What exactly are the Song Book albums? Even though my own mother liked tol isten to them around 2000, I just realized that I haven’t ever checked out their story and cultural relevance in the past almost 20 years. So here it is: Ella Fitzgerald recorded eight albums between 1956 and 1964, with diverse orchestras, jazz bands and musicians cooperating on each. Most of the songs come from the Great American Song Book which collects pop and jazz hits from the 1920s to the 1950s.

(c) Matthew Holler

For Jane Monheit, the Song Book became kind of a Holy Book: in an interview, she calls Fitzgerald’s albums of this kind „biblical”. As a child, these were the songs that captured her most from the great singer’s many kinds of works, as these are popular and often covered. She could easily learn them and create her own variant. Then, during her studies of music at college, Jane learned professional ways of jazz, all the technical toolkit she already mastered around the age of 20. Nowadays she claims that the 1957 Ella Fitzgerald Sings the Duke Ellington Song Book is her favourite, because this is the least pop-like and the most jazz-like, giving most space for improvisation and creative musical ideas. Or at least her mind thinks so. In her heart, however, there might be a special room for all Song Book albums, and she can always go back to them if she, as Rilke would point out, needs a sip from the bottomless well of childhood.

tIn 1998, she was runner-up at the Thelonious Monk Song Contest. A year later she received her degree, and another year later she published her first album. After nine „orchestral” ones, she released Home in 2010 which was written on her small jazz band and opened the door for simpler, more intimate concerts. Apart from playing jazz, she has been touring around with songs taken from the Great American Song Book, she was jury and mentor at a contest organized by the Great American Songbook Foundation in 2013, and she also juried the 14. Independent Music Awards in 2015, giving a helping hand to lots of early career musicians. Her newest, 12. album has the title The Songbook Sessions: Ella Fitzgerald, and it was being published in 2016, around the 20. anniversary of Ella Fitzgerald’s death.

From sidekicks to soloists: Ida Nielsen and Tia Fuller

It is worth visiting not only Jane Monheit’s concert in the first week of May. Two other ladies are also going to play at the Jazz Spring concert series, and they have an interesting thing in common in their career. Both worked ont he sides of great stars for years, and now they can see them as successful soloists on stage.

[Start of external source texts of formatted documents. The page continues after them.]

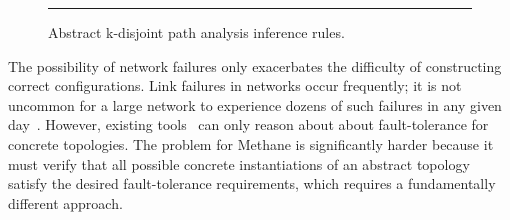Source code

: \documentclass[numbers, 10pt, preprint]{sigplanconf}
\newcommand{\sysname}{{\small \sf Methane}\xspace}
\begin{document}
\begin{figure}[t!]
  \begin{minipage}[t]{\linewidth}%
  \end{minipage}

  \vspace*{1em}
  \begin{minipage}[t]{\linewidth}%
  \end{minipage}

  \hrule
  \vspace*{1em}
  \caption{Abstract k-disjoint path analysis inference rules.}
  \label{fig:inference-rules}
  \vspace{-1.4em}
\end{figure}



The possibility of network failures only exacerbates the difficulty of constructing correct configurations. 
Link failures in networks occur frequently; it is not uncommon for a large network to experience dozens of such failures in any given day~\cite{dc-failure-study}. However, existing tools~\cite{condor,propane} can only reason about about fault-tolerance for concrete topologies. The problem for \sysname is significantly harder because it must verify that all possible concrete instantiations of an abstract topology satisfy the desired fault-tolerance requirements, which requires a fundamentally different approach.
\end{document}
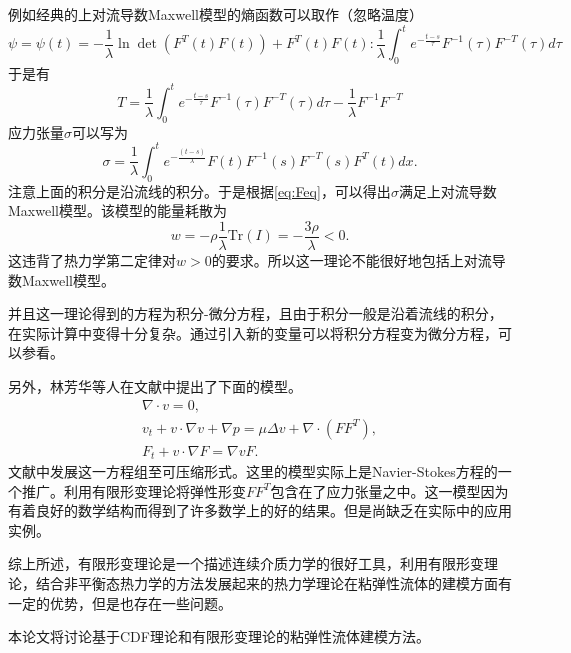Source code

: \documentclass{article}
\begin{document}
例如经典的上对流导数Maxwell模型的熵函数可以取作（忽略温度）
\begin{equation*}
	\psi  = \psi(t) = - \frac{1}{\lambda}  \ln \det (F^T(t) F(t)) + F^T(t) F(t) : \frac{1}{\lambda}  \int_{0}^t e^{-\frac{t-s}{\tau}} F^{-1}(\tau) F^{-T}(\tau) d\tau 
\end{equation*}
于是有
\begin{equation*}
	T = \frac{1}{\lambda}  \int_{0}^t e^{-\frac{t-s}{\tau}} F^{-1}(\tau) F^{-T}(\tau) d\tau -\frac{1}{\lambda}  F^{-1} F^{-T} 
\end{equation*}
应力张量$\sigma$可以写为
\begin{equation*}
	\sigma = \frac{1}{\lambda} \int_{0}^{t} e^{-\frac{(t-s)}{\lambda} } F(t)  F^{-1}(s) F^{-T}(s) F^T(t)  dx.
\end{equation*}
注意上面的积分是沿流线的积分。于是根据\eqref{eq:Feq}，可以得出$\sigma$满足上对流导数Maxwell模型。该模型的能量耗散为
\begin{equation*}
	w = - \rho \frac{1}{\lambda} \mbox{Tr}(I) = -\frac{3\rho}{\lambda} < 0.
\end{equation*}
这违背了热力学第二定律对$w>0$的要求。所以这一理论不能很好地包括上对流导数Maxwell模型。

并且这一理论得到的方程为积分-微分方程，且由于积分一般是沿着流线的积分，在实际计算中变得十分复杂。通过引入新的变量可以将积分方程变为微分方程，可以参看\cite{dimitrienko2010nonlinear}。

另外，林芳华等人在文献\cite{lin2005hydrodynamics}中提出了下面的模型。
\begin{subequations}\label{eq:linincompressible}
	\begin{align}
		\nabla \cdot v = 0, \\
		v_t + v \cdot \nabla v + \nabla p = \mu \Delta v + \nabla \cdot( F F^T), \\
		F_t + v \cdot \nabla F = \nabla v F.
	\end{align}
\end{subequations}
文献\cite{liu2008global}中发展这一方程组至可压缩形式。这里的模型实际上是Navier-Stokes方程的一个推广。利用有限形变理论将弹性形变$F F^T$包含在了应力张量之中。这一模型因为有着良好的数学结构而得到了许多数学上的好的结果\cite{lin2012some}。但是尚缺乏在实际中的应用实例。

综上所述，有限形变理论是一个描述连续介质力学的很好工具，利用有限形变理论，结合非平衡态热力学的方法发展起来的热力学理论在粘弹性流体的建模方面有一定的优势，但是也存在一些问题。

本论文将讨论基于CDF理论和有限形变理论的粘弹性流体建模方法。
\end{document}
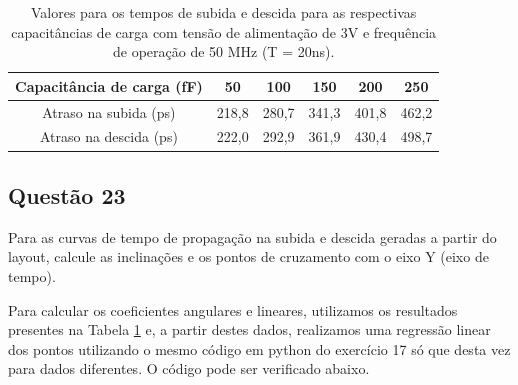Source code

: \documentclass[12pt,a4paper]{article}
\begin{document}
\begin{table}[H]
    \centering
    \caption{Valores para os tempos de subida e descida para as respectivas capacitâncias de carga com tensão de alimentação de 3V e frequência de operação de 50 MHz (T = 20ns).}
    \label{tab:inverter_delay_values}
    \begin{tabular}{cccccc}
        \toprule
        Capacitância de carga (fF) & 50 & 100 & 150 & 200 & 250 \\
        \midrule
        Atraso na subida (ps) & 218,8 & 280,7 & 341,3 & 401,8 & 462,2 \\
        Atraso na descida (ps) & 222,0 & 292,9 & 361,9 & 430,4 & 498,7 \\
        \bottomrule
    \end{tabular}
\end{table}

\subsection*{Questão 23}

Para as curvas de tempo de propagação na subida e descida geradas a partir do layout, calcule as inclinações e os pontos de cruzamento com o eixo Y (eixo de tempo).

Para calcular os coeficientes angulares e lineares, utilizamos os resultados presentes na Tabela \ref{tab:inverter_delay_values} e, a partir destes dados, realizamos uma regressão linear dos pontos utilizando o mesmo código em python do exercício 17 só que desta vez para dados diferentes. O código pode ser verificado abaixo.
\end{document}
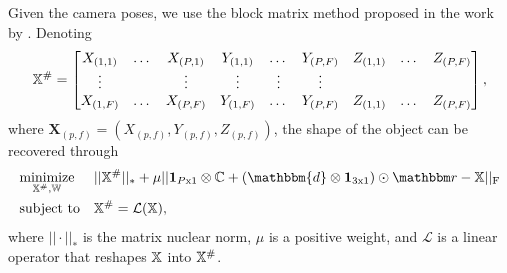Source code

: Given the camera poses, we use the block matrix method proposed in the work by \citet{dai2014simple}. Denoting
\begin{equation}
\mathbb X^\# = 
\begin{bmatrix}
X_{(1,1)}& \dots& X_{(P,1)} & Y_{(1,1)}& \dots& Y_{(P,F)} & Z_{(1,1)}& \dots& Z_{(P,F)} \\
\vdots   &  				& \vdots   & \vdots 		  & \vdots   & \vdots			  \\
X_{(1,F)}& \dots& X_{(P,F)} & Y_{(1,F)}& \dots& Y_{(P,F)} & Z_{(1,1)}& \dots& Z_{(P,F)}\nonumber		  
\end{bmatrix},
\end{equation}
where $\mathbf{X}_{(p,f)} = (X_{(p,f)},Y_{(p,f)},Z_{(p,f)})$, the shape of the object can be recovered through 
\begin{equation}
\begin{aligned}
& \underset{\allX^\#, \allT}{\text{minimize}} &&
||\allX^\#||_* + \mu ||\mathbf{1}_{P\text{x}1} \otimes \allC + (\mathbbm{d} \otimes \mathbf{1}_{3\text{x}1}) \odot \allr - \allX||_{\text{F}}\\
&\text{subject to} && \allX^\# = \mathcal{L}(\allX), \nonumber
\end{aligned}
\end{equation}
where $||\cdot||_*$ is the matrix nuclear norm, $\mu$ is a positive weight, and $\mathcal{L}$ is a linear operator that reshapes $\mathbb X$ into $\mathbb X^\#$. 

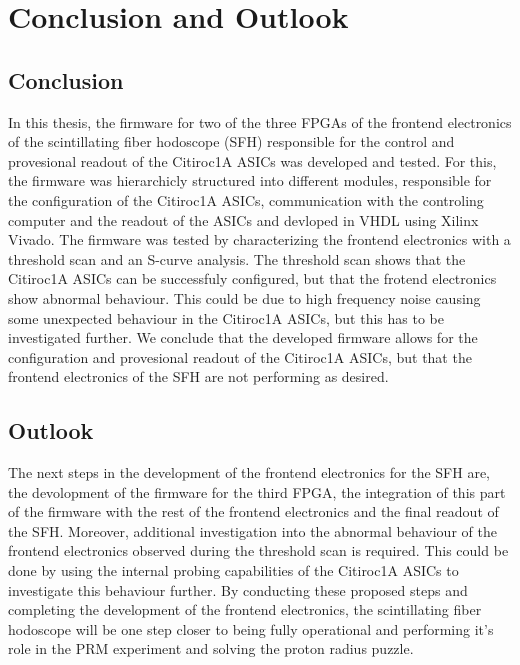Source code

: \chapter{Conclusion and Outlook}
\section{Conclusion}
In this thesis, the firmware for two of the three FPGAs of the frontend electronics of the scintillating fiber hodoscope (SFH) responsible for the control and provesional readout of the Citiroc1A ASICs was developed and tested.
For this, the firmware was hierarchicly structured into different modules, responsible for the configuration of the Citiroc1A ASICs, communication with the controling computer and the readout of the ASICs and devloped in VHDL using Xilinx Vivado.
The firmware was tested by characterizing the frontend electronics with a threshold scan and an S-curve analysis.
The threshold scan shows that the Citiroc1A ASICs can be successfuly configured, but that the frotend electronics show abnormal behaviour.
This could be due to high frequency noise causing some unexpected behaviour in the Citiroc1A ASICs, but this has to be investigated further.
We conclude that the developed firmware allows for the configuration and provesional readout of the Citiroc1A ASICs, 
but that the frontend electronics of the SFH are not performing as desired.

\section{Outlook}
The next steps in the development of the frontend electronics for the SFH are, the devolopment of the firmware for the third FPGA,
the integration of this part of the firmware with the rest of the frontend electronics and the final readout of the SFH.
Moreover, additional investigation into the abnormal behaviour of the frontend electronics observed during the threshold scan is required.
This could be done by using the internal probing capabilities of the Citiroc1A ASICs to investigate this behaviour further.
\newline
By conducting these proposed steps and completing the development of the frontend electronics,
the scintillating fiber hodoscope will be one step closer to being fully operational and performing it's role in the PRM experiment and solving the proton radius puzzle.
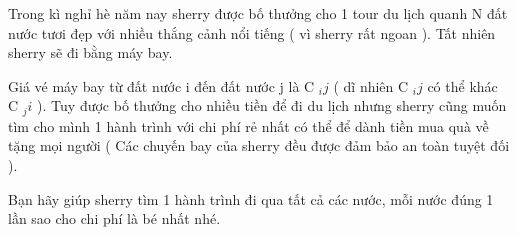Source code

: Trong kì nghỉ hè năm nay sherry được bố thưởng cho 1 tour du lịch quanh N đất nước tươi đẹp với nhiều thắng cảnh nổi tiếng ( vì sherry rất ngoan ). Tất nhiên sherry sẽ đi bằng máy bay.  

   Giá vé máy bay từ đất nước i đến đất nước j là C   $_    ij   $   ( dĩ nhiên C   $_    ij   $   có thể khác C   $_    ji   $   ). Tuy được bố thưởng cho nhiều tiền để đi du lịch nhưng sherry cũng muốn tìm cho mình 1 hành trình với chi phí rẻ nhất có thể để dành tiền mua quà về tặng mọi người  ( Các chuyến bay của sherry đều được đảm bảo an toàn tuyệt đối ).  

   Bạn hãy giúp sherry tìm 1 hành trình đi qua tất cả các nước, mỗi nước đúng 1 lần sao cho chi phí là bé nhất nhé.  

\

Bassguitarist Ida Nielsen had been already well-known in her profession when Prince invited her to his bands The New Power Generation and 3rdeyegirl. Nielsen attended tours for six years until the singer’s death in 2016. Her song SHOWMEWHATUGOT was hand picked by Prince on a toplist ont he music platform Tidal. Back then, none of them knew that soon she is going to release an album, containing this song, in the memory of Prince. She is concentrating on her solo career since; although she likes to remind fans how much she learned from the singer, nowadays she is clearly popular on her own right.

Saxophonist Tia Fuller finished her musical studies in the end of the 1990s. Shortly after than, she became a member of Beyoncé’s all-female tour band. She not only supports the singer but also had her great moments as a band soloist, like the time she played for then-president Barack Obama in the White House. We can also hear her like this on the DVDs Beyoncé Experience and I Am… Yours.

(c) Jerris Madison

Apart from Beyoncé, she also cooperated with other musicians in the last couple of years, like Terri Lyne Carrington or Esperanza Spalding, and she’s also teaching at the Berklee College of Music. Her newest album from 2018 is called Diamond Cut – maybe also referring to the many influences and musical cooperations that helped her to a successul solo career with many popular concert tours.